Maintaining and communicating with your subscriber base is a great way to make news travel about what you’re doing. However, if you’re not careful you could be spending much more for your email service than makes sense. This post will guide you through our experience with subscriber emails and how we ended up using Sendy.
We started collecting email addresses using Mailchimp, a user friendly service that’s trusted by loads of companies. They have a great free tier that allows you to collect up to 2,000 subscribers before paying anything. They give you multiple ways of integrating sign up forms in many places and they have a bunch of great features. It’s a great way to get started.
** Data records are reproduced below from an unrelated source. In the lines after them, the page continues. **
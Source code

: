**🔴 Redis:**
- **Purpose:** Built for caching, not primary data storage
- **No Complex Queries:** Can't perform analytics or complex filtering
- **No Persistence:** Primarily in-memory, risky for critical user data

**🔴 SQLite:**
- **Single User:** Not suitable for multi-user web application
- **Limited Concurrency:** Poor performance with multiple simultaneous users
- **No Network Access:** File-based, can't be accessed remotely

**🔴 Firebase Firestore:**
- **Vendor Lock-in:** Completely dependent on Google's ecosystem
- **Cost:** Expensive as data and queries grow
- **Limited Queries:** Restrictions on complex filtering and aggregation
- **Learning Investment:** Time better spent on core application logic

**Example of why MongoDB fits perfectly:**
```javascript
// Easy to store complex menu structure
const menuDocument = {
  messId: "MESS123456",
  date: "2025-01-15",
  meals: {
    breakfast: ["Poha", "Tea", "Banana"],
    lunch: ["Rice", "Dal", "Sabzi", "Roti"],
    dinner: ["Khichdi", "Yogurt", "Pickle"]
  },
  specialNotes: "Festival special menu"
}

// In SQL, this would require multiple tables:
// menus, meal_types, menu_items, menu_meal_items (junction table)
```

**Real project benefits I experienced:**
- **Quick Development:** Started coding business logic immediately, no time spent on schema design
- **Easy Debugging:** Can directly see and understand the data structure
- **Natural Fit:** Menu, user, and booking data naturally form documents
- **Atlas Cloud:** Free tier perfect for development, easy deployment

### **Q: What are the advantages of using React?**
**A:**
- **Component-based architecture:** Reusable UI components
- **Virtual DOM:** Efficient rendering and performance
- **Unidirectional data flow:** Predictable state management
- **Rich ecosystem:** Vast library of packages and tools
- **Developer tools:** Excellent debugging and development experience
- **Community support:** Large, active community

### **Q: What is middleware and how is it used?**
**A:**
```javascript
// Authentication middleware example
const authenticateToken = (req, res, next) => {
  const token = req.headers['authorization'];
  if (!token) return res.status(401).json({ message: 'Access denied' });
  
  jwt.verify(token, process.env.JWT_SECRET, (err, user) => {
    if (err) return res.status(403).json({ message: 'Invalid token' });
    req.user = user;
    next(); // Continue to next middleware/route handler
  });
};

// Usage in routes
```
We didn’t have many subscribers for the first several months so Mailchimp’s free tier was perfect for us. Then came the Free App of The Week feature.
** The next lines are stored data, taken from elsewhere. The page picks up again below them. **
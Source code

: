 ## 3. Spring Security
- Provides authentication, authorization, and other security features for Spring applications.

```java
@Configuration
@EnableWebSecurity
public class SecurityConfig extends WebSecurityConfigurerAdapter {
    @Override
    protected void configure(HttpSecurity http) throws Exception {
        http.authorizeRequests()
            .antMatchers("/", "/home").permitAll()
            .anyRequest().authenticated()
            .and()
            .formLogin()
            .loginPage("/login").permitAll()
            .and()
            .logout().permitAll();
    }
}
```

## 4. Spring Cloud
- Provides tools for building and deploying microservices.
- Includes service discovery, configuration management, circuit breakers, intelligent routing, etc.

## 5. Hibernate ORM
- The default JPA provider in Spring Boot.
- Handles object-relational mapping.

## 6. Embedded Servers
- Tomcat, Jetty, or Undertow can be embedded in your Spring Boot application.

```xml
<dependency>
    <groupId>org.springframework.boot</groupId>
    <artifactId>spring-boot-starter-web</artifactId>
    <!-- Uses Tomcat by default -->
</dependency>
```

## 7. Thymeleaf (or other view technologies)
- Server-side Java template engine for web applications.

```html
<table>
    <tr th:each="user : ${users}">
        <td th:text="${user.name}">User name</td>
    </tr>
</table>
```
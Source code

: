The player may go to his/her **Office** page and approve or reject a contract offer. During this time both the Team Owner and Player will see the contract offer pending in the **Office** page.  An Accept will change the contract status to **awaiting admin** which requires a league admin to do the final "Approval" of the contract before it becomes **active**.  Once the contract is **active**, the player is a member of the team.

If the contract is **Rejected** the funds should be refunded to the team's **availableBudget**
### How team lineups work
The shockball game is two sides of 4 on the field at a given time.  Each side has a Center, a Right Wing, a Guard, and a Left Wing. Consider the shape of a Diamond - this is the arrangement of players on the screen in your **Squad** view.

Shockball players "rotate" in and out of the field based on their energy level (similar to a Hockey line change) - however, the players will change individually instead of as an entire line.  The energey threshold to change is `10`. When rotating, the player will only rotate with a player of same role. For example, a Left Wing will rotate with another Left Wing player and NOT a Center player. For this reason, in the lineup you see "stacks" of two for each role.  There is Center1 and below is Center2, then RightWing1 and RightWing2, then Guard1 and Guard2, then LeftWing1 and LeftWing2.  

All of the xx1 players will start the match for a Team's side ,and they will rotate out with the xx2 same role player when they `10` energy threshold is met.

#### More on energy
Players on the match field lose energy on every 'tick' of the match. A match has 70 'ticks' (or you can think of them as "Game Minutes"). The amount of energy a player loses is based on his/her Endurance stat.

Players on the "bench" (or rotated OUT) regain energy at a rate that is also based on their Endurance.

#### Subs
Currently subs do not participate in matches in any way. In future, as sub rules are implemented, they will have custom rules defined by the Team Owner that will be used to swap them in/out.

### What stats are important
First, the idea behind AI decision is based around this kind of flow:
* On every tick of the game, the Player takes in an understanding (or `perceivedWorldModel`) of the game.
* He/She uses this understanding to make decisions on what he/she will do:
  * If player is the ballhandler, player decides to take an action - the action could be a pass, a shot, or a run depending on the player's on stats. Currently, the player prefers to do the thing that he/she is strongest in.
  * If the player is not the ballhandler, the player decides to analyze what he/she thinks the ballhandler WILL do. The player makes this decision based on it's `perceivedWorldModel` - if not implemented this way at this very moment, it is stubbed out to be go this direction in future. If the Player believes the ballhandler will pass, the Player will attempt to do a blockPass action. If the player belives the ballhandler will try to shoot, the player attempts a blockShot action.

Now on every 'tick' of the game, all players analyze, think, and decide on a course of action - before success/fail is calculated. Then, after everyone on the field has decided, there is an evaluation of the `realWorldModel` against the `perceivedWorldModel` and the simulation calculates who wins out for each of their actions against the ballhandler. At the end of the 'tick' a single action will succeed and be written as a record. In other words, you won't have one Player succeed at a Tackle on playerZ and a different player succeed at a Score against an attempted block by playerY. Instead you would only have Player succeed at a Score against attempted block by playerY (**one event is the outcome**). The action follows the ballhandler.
When King Rabbit got the FAOTW feature, we gained 14K subscribers in one month. That put us in Mailchimp’s $150/month tier, which isn’t cost effective for how often we send emails (once a month). After 25K subscribers the rate increases at $5 every 200 subscribers. We didn’t like where this was going so we rethought how we were going to send emails.
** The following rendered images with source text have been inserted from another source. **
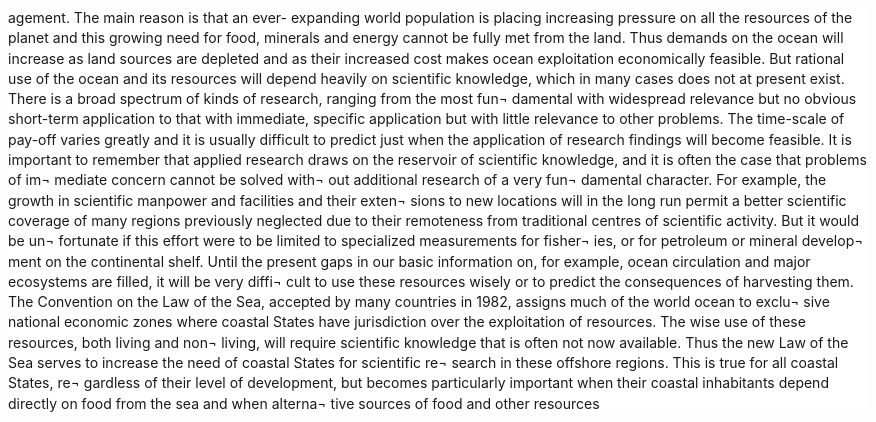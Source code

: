 agement. The main reason is that an ever-
expanding world population is placing
increasing pressure on all the resources of
the planet and this growing need for food,
minerals and energy cannot be fully met
from the land. Thus demands on the
ocean will increase as land sources are
depleted and as their increased cost
makes ocean exploitation economically
feasible. But rational use of the ocean
and its resources will depend heavily on
scientific knowledge, which in many
cases does not at present exist.
There is a broad spectrum of kinds of
research, ranging from the most fun¬
damental with widespread relevance but
no obvious short-term application to that
with immediate, specific application but
with little relevance to other problems.
The time-scale of pay-off varies greatly
and it is usually difficult to predict just
when the application of research findings
will become feasible. It is important to
remember that applied research draws on
the reservoir of scientific knowledge, and
it is often the case that problems of im¬
mediate concern cannot be solved with¬
out additional research of a very fun¬
damental character.
For example, the growth in scientific
manpower and facilities and their exten¬
sions to new locations will in the long run
permit a better scientific coverage of
many regions previously neglected due to
their remoteness from traditional centres
of scientific activity. But it would be un¬
fortunate if this effort were to be limited
to specialized measurements for fisher¬
ies, or for petroleum or mineral develop¬
ment on the continental shelf. Until the
present gaps in our basic information on,
for example, ocean circulation and major
ecosystems are filled, it will be very diffi¬
cult to use these resources wisely or to
predict the consequences of harvesting
them.
The Convention on the Law of the Sea,
accepted by many countries in 1982,
assigns much of the world ocean to exclu¬
sive national economic zones where
coastal States have jurisdiction over the
exploitation of resources. The wise use of
these resources, both living and non¬
living, will require scientific knowledge
that is often not now available. Thus the
new Law of the Sea serves to increase the
need of coastal States for scientific re¬
search in these offshore regions.
This is true for all coastal States, re¬
gardless of their level of development,
but becomes particularly important when
their coastal inhabitants depend directly
on food from the sea and when alterna¬
tive sources of food and other resources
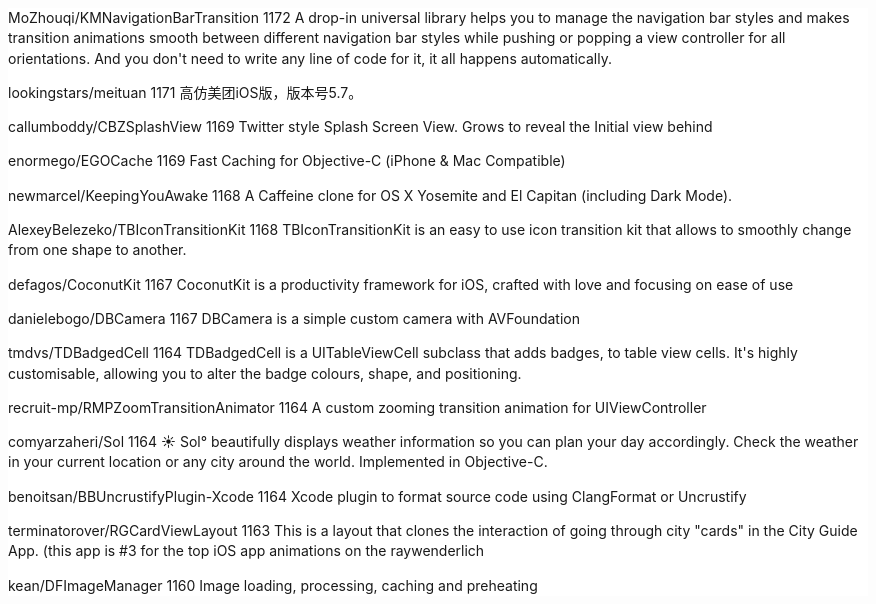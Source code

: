 
MoZhouqi/KMNavigationBarTransition         1172
A drop-in universal library helps you to manage the navigation bar styles and makes transition animations smooth between different navigation bar styles while pushing or popping a view controller for all orientations. And you don't need to write any line of code for it, it all happens automatically.


lookingstars/meituan                       1171
高仿美团iOS版，版本号5.7。


callumboddy/CBZSplashView                  1169
Twitter style Splash Screen View. Grows to reveal the Initial view behind


enormego/EGOCache                          1169
Fast Caching for Objective-C (iPhone & Mac Compatible)


newmarcel/KeepingYouAwake                  1168
A Caffeine clone for OS X Yosemite and El Capitan (including Dark Mode).


AlexeyBelezeko/TBIconTransitionKit         1168
TBIconTransitionKit is an easy to use icon transition kit that allows to smoothly change from one shape to another.


defagos/CoconutKit                         1167
CoconutKit is a productivity framework for iOS, crafted with love and focusing on ease of use


danielebogo/DBCamera                       1167
DBCamera is a simple custom camera with AVFoundation


tmdvs/TDBadgedCell                         1164
TDBadgedCell is a UITableViewCell subclass that adds badges, to table view cells. It's highly customisable, allowing you to alter the badge colours, shape, and positioning.


recruit-mp/RMPZoomTransitionAnimator       1164
A custom zooming transition animation for UIViewController


comyarzaheri/Sol                           1164
:sunny: Sol° beautifully displays weather information so you can plan your day accordingly. Check the weather in your current location or any city around the world. Implemented in Objective-C.


benoitsan/BBUncrustifyPlugin-Xcode         1164
Xcode plugin to format source code using ClangFormat or Uncrustify


terminatorover/RGCardViewLayout            1163
This is a layout that clones the interaction of going through city "cards" in the City Guide App. (this app is #3 for the top iOS app animations on the raywenderlich


kean/DFImageManager                        1160
Image loading, processing, caching and preheating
Sendy will save your wallet. It’s a $59 one-time fee and all additional costs are based on Amazon AWS’ SES service. We chose to use Sendy because we already used AWS for our servers, so getting their SES service setup was a piece of cake. AWS SES is cheap and has an awesome free tier. We’ve used Sendy for a few months now and we’ve sent about 60K emails. It’s been reliable and has a solid WYSIWYG editor for drafting emails. It took a day to setup on our server (you host your subscriber database and Sendy frontend). Using Sendy has cut down our monthly email cost to about $0.01 so I can’t say I know of a cheaper way to send mass emails.
We came from using Mailchimp, so we had high expectations from our mailing service. Needless to say, you won’t get all of Mailchimp’s features in Sendy. We are primarily missing the ability to send emails to segments of lists. Sendy can maintain separate mailing lists, but you can’t send emails to a particular segment of a list (i.e. subscribers in the past month, subscribers who clicked a link, etc.). Also, Mailchimp’s editor is amazing so Sendy’s felt like a step down, but it works well. We are sending really basic html emails, which don’t require assets or tables so it’s not much of a complaint for us.
Neither Mailchimp nor Sendy have a good way of sending localized emails. In Mailchimp, you would have to put in a bunch of if/else conditional blocks and check the subscriber’s language in order to send an email in a subscriber’s language. Sendy just doesn’t have a way of doing it. It’s important to us to be able to communicate with our subscribers in their native language so we patched in some code to allow it. We’re now able to send emails in 14 different languages with the click of a button. Contact us if you have interest in our localization code and we’ll publish it if there’s enough interest.
Our switch to using Sendy is saving us $150/month right now and will continue to be affordable as our subscriber list grows. It was a no brainer for us, we hope this post helps you make your mailing decisions!